Allemagne : la déroute

L’Allemagne a subit ce 24 septembre un séisme politique jusque là inédit depuis la réunification. En effet, les élections au parlement européen ont vu l’entrée massive de l’extrême droite au Bundestag et une défaite historiques pour les partis ordinairement au pouvoir.

Dimanche 24 septembre 2017 restera pour l’histoire politique allemande et aussi mondiale une date à part.

Ce soir là, Angela Merkel est sans surprise reconduite dans ses fonctions pour un quatrième mandat consécutif ; son avance n’avait eu de cesse de se creuser face à son rival Martin Schultz de la SPD. Ce dernier étant définitivement hors course, le champ a donc été libre à l’extrême gauche (die Linke) et à l’extrême droite (AFD) pour capter le vote anti-merkel. Et à ce petit jeu le parti Alternative Für Deutschland se démarque avec 12,6 % des voix et 94 sièges.

 

Extrême droite au Bundestag : un arrière goût amère

Avec 12,6% des voix (+7,9% par rapport au précédent scrutin de 2013), le parti d’extrême droite se place en clair troisième et estomaque une partie des observateurs internationaux. l’AFD (en français Alternative pour l’Allemagne) , mené par des personnalités tel que Alexander Gauland et Alice Weidel tiens un discours résolument anti-islam, anti-europe, et parfois révisionniste (Alexander Gauland n’hésitera à vanter « les performances des soldats » de la Wehrmacht du troisième Reich)

Le parti assure « changer le pays » et se lancer dans une « chasse à Merkel », dont les meetings sont régulièrement agités par des « Hau ab ! » (« dégage ! ») de militants. Ainsi, ce vote clôt une époque, celle où l’Allemagne était le seul pays européen à ne pas avoir de parti d’extrême droite à son parlement.
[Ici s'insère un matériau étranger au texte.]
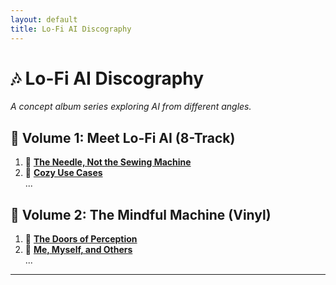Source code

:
 ```yaml
---
layout: default
title: Lo-Fi AI Discography
---
```


# 🎶 Lo-Fi AI Discography  
*A concept album series exploring AI from different angles.*

## 📀 Volume 1: Meet Lo-Fi AI (8-Track)
1. 🎵 **[The Needle, Not the Sewing Machine](https://www.linkedin.com/pulse/track-1-lo-fi-ai-needle-sewing-machine-ken-elwell-lt8dc/)**  
2. 🎵 **[Cozy Use Cases](https://www.linkedin.com/pulse/track-2-cozy-use-cases-lo-fi-ai-home-ken-elwell-lwwgc/)**  
...

## 🎷 Volume 2: The Mindful Machine (Vinyl)
1. 🎵 **[The Doors of Perception](https://www.linkedin.com/pulse/doors-human-ai-perception-ken-elwell-m7occ/)**  
2. 🎵 **[Me, Myself, and Others](https://www.linkedin.com/pulse/me-myself-others-building-self-awareness-ken-elwell-czbsc/)**  
...

---
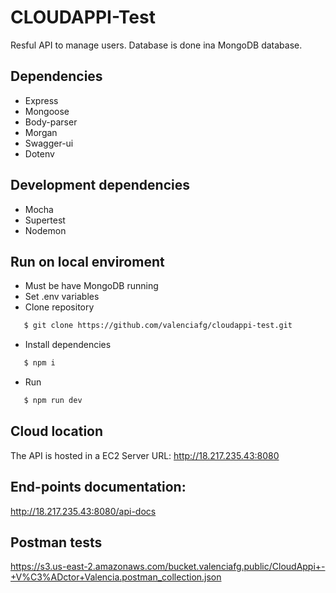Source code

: # CLOUDAPPI-Test

Resful API to manage users. Database is done ina MongoDB database.

## Dependencies
- Express
- Mongoose
- Body-parser
- Morgan
- Swagger-ui
- Dotenv
## Development dependencies
- Mocha
- Supertest
- Nodemon

## Run on local enviroment
- Must be have MongoDB running
- Set .env variables
- Clone repository
```sh
   $ git clone https://github.com/valenciafg/cloudappi-test.git
```
- Install dependencies
```sh
   $ npm i
```
- Run
```sh
   $ npm run dev
```

## Cloud location
The API is hosted in a EC2 Server
URL: http://18.217.235.43:8080

## End-points documentation:
http://18.217.235.43:8080/api-docs

## Postman tests
https://s3.us-east-2.amazonaws.com/bucket.valenciafg.public/CloudAppi+-+V%C3%ADctor+Valencia.postman_collection.json
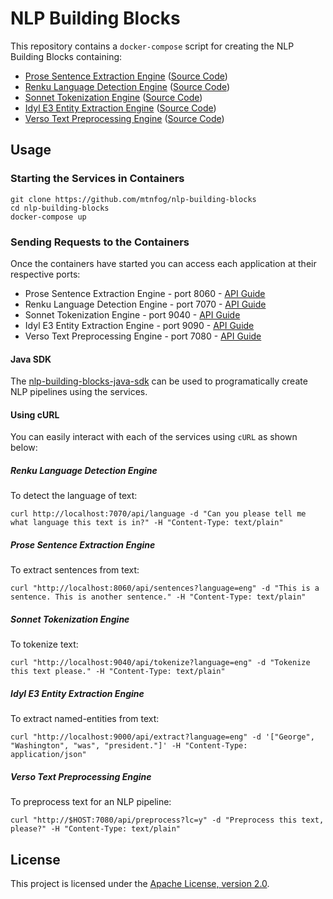# NLP Building Blocks

This repository contains a `docker-compose` script for creating the NLP Building Blocks containing:

* [Prose Sentence Extraction Engine](http://www.mtnfog.com/products/prose/) ([Source Code](https://github.com/mtnfog/prose-sentence-extraction-engine))
* [Renku Language Detection Engine](http://www.mtnfog.com/products/renku/) ([Source Code](https://github.com/mtnfog/renku-language-detection-engine))
* [Sonnet Tokenization Engine](http://www.mtnfog.com/products/sonnet/) ([Source Code](https://github.com/mtnfog/sonnet-tokenization-engine))
* [Idyl E3 Entity Extraction Engine](http://www.mtnfog.com/products/idyl-e3/) ([Source Code](https://github.com/mtnfog/idyl-e3-entity-extraction-engine))
* [Verso Text Preprocessing Engine](http://www.mtnfog.com/products/verso/) ([Source Code](https://github.com/mtnfog/verso-preprocessing-engine))

## Usage

### Starting the Services in Containers

```
git clone https://github.com/mtnfog/nlp-building-blocks
cd nlp-building-blocks
docker-compose up
```

### Sending Requests to the Containers

Once the containers have started you can access each application at their respective ports:

* Prose Sentence Extraction Engine - port 8060 - [API Guide](https://github.com/mtnfog/prose-sentence-extraction-engine/wiki)
* Renku Language Detection Engine - port 7070 - [API Guide](https://github.com/mtnfog/renku-language-detection-engine/wiki)
* Sonnet Tokenization Engine - port 9040 - [API Guide](https://github.com/mtnfog/sonnet-tokenization-engine/wiki)
* Idyl E3 Entity Extraction Engine - port 9090 - [API Guide](https://github.com/mtnfog/idyl-e3-entity-extraction-engine/wiki)
* Verso Text Preprocessing Engine - port 7080 - [API Guide](https://github.com/mtnfog/verso-preprocessing-engine/wiki)

#### Java SDK

The [nlp-building-blocks-java-sdk](https://www.github.com/mtnfog/nlp-building-blocks-java-sdk) can be used to programatically create NLP pipelines using the services.

#### Using cURL

You can easily interact with each of the services using `cURL` as shown below:

##### Renku Language Detection Engine

To detect the language of text:

`curl http://localhost:7070/api/language -d "Can you please tell me what language this text is in?" -H "Content-Type: text/plain"`

##### Prose Sentence Extraction Engine

To extract sentences from text:

`curl "http://localhost:8060/api/sentences?language=eng" -d "This is a sentence. This is another sentence." -H "Content-Type: text/plain"`

##### Sonnet Tokenization Engine

To tokenize text:

`curl "http://localhost:9040/api/tokenize?language=eng" -d "Tokenize this text please." -H "Content-Type: text/plain"`

##### Idyl E3 Entity Extraction Engine

To extract named-entities from text:

`curl "http://localhost:9000/api/extract?language=eng" -d '["George", "Washington", "was", "president."]' -H "Content-Type: application/json"`

##### Verso Text Preprocessing Engine

To preprocess text for an NLP pipeline:

`curl "http://$HOST:7080/api/preprocess?lc=y" -d "Preprocess this text, please?" -H "Content-Type: text/plain"`

## License

This project is licensed under the [Apache License, version 2.0](http://www.apache.org/licenses/LICENSE-2.0).
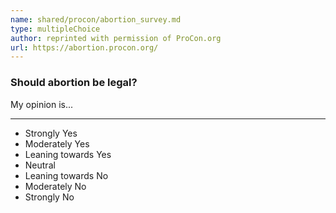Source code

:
 ```yaml
---
name: shared/procon/abortion_survey.md
type: multipleChoice
author: reprinted with permission of ProCon.org
url: https://abortion.procon.org/
---
```


### Should abortion be legal?

My opinion is...

---

- Strongly Yes
- Moderately Yes
- Leaning towards Yes
- Neutral
- Leaning towards No
- Moderately No
- Strongly No
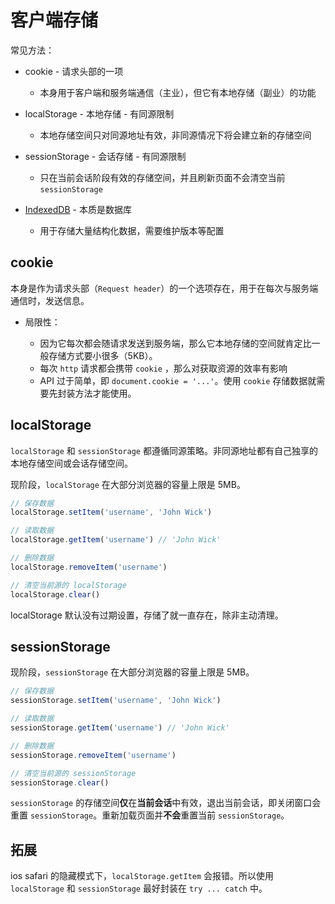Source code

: # 客户端存储

常见方法：

- cookie - 请求头部的一项

  - 本身用于客户端和服务端通信（主业），但它有本地存储（副业）的功能

- localStorage - 本地存储 - 有同源限制

  - 本地存储空间只对同源地址有效，非同源情况下将会建立新的存储空间

- sessionStorage - 会话存储 - 有同源限制

  - 只在当前会话阶段有效的存储空间，并且刷新页面不会清空当前 `sessionStorage`

- [IndexedDB][IndexedDB] - 本质是数据库

  - 用于存储大量结构化数据，需要维护版本等配置

## cookie

本身是作为请求头部（`Request header`）的一个选项存在，用于在每次与服务端通信时，发送信息。

- 局限性：

  - 因为它每次都会随请求发送到服务端，那么它本地存储的空间就肯定比一般存储方式要小很多（5KB）。
  - 每次 `http` 请求都会携带 `cookie` ，那么对获取资源的效率有影响
  - API 过于简单，即 `document.cookie = '...'`。使用 `cookie` 存储数据就需要先封装方法才能使用。

## localStorage

`localStorage` 和 `sessionStorage` 都遵循同源策略。非同源地址都有自己独享的本地存储空间或会话存储空间。

现阶段，`localStorage` 在大部分浏览器的容量上限是 5MB。

```js
// 保存数据
localStorage.setItem('username', 'John Wick')

// 读取数据
localStorage.getItem('username') // 'John Wick'

// 删除数据
localStorage.removeItem('username')

// 清空当前源的 localStorage
localStorage.clear()
```

localStorage 默认没有过期设置，存储了就一直存在，除非主动清理。

## sessionStorage

现阶段，`sessionStorage` 在大部分浏览器的容量上限是 5MB。

```js
// 保存数据
sessionStorage.setItem('username', 'John Wick')

// 读取数据
sessionStorage.getItem('username') // 'John Wick'

// 删除数据
sessionStorage.removeItem('username')

// 清空当前源的 sessionStorage
sessionStorage.clear()
```

`sessionStorage` 的存储空间**仅**在**当前会话**中有效，退出当前会话，即关闭窗口会重置 `sessionStorage`。重新加载页面并**不会**重置当前 `sessionStorage`。

## 拓展

ios safari 的隐藏模式下，`localStorage.getItem` 会报错。所以使用 `localStorage` 和 `sessionStorage` 最好封装在 `try ... catch` 中。

[IndexedDB]:https://www.w3.org/TR/IndexedDB/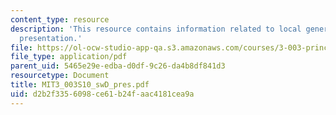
 ```yaml
---
content_type: resource
description: 'This resource contains information related to local generation of electricity:
  presentation.'
file: https://ol-ocw-studio-app-qa.s3.amazonaws.com/courses/3-003-principles-of-engineering-practice-spring-2010/d2b2f3356098ce61b24faac4181cea9a_MIT3_003S10_swD_pres.pdf
file_type: application/pdf
parent_uid: 5465e29e-edba-d0df-9c26-da4b8df841d3
resourcetype: Document
title: MIT3_003S10_swD_pres.pdf
uid: d2b2f335-6098-ce61-b24f-aac4181cea9a
---
```

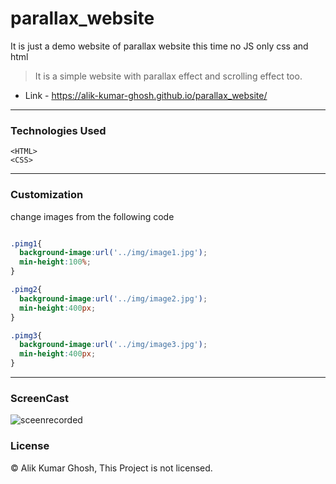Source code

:# parallax_website
It is just a demo website of parallax website this time no JS only css and html

>It is a simple website with parallax effect and scrolling effect too.


* Link - https://alik-kumar-ghosh.github.io/parallax_website/



---

### Technologies Used
` <HTML> `<br>
` <CSS> `

---

### Customization 

change images from the following code
<br>


```css

.pimg1{
  background-image:url('../img/image1.jpg');
  min-height:100%;
}

.pimg2{
  background-image:url('../img/image2.jpg');
  min-height:400px;
}

.pimg3{
  background-image:url('../img/image3.jpg');
  min-height:400px;
}
```

---
 
 ### ScreenCast
 
 ![sceenrecorded](img/screenrec.gif)
 
 
 ### License
 
 © Alik Kumar Ghosh, This Project is not licensed.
Schultz tombe, Merkel trébuche

En effet, les percées de partis extrémistes ne se font jamais sans bousculer les formations habituellement en place et l’Allemagne n’a clairement pas fait exception. Ainsi, la CDU d’Angela Merkel et le SPD de Martin Schultz enregistrent leur scores les plus bas depuis 1949 et 1945 respectivement. Cette « journée amère et difficile » inflige à celui qui était  l’opposant principale à la chancelière une sévère défaite et à la dite-chancelière un avertissement clair quand au futures échéances politiques et à sa gestion de problèmes sensibles.

Crédité de 20.5% des voix environ, le parti de Schultz semble vivre une mauvaise passe et tomber de haut. Mais c’est également l’avenir qui se complique car le parti va devoir en effet changer son approche tout en manœuvrant dans un mouchoir de poche, coincé entre les libéraux à droite et la gauche de die Linke.

Un avenir incertain

En effet, la SPD dans sa chute est décidé à ce que Merkel n’emporte pas cette élection au paradis. Ainsi dans son discours de reconnaissance du score, Schultz déclare que la coalition entre la CDU et son parti s’arrête là. Cette nouvelle plonge la « nouvelle-ancienne » chancelière dans une situation délicate. Ses 33% lui obligent une coalition mais sans son ancien partenaire. Hors de question évidement d’une cohabitation avec l’AFD mais la solution d’une cohabitation avec la FDP (libéraux démocrates) et les verts semblent plus qu’improbable au vu des différences fondamentales d’opinion sur des thèmes comme l’immigration et l’avenir du diesel. Cette coalition, dite « Jamaïcaine »  en référence aux couleurs des trois partis: noir pour la CDU, jaune pour la FDP, et vert pour les Grüne semble donc à la fois hautement improbable mais difficilement évitable. Précisons pour finir que ces tractations peuvent durer des mois mais qu’Angela Merkel ne sera reconduite officiellement qu’après cette étape.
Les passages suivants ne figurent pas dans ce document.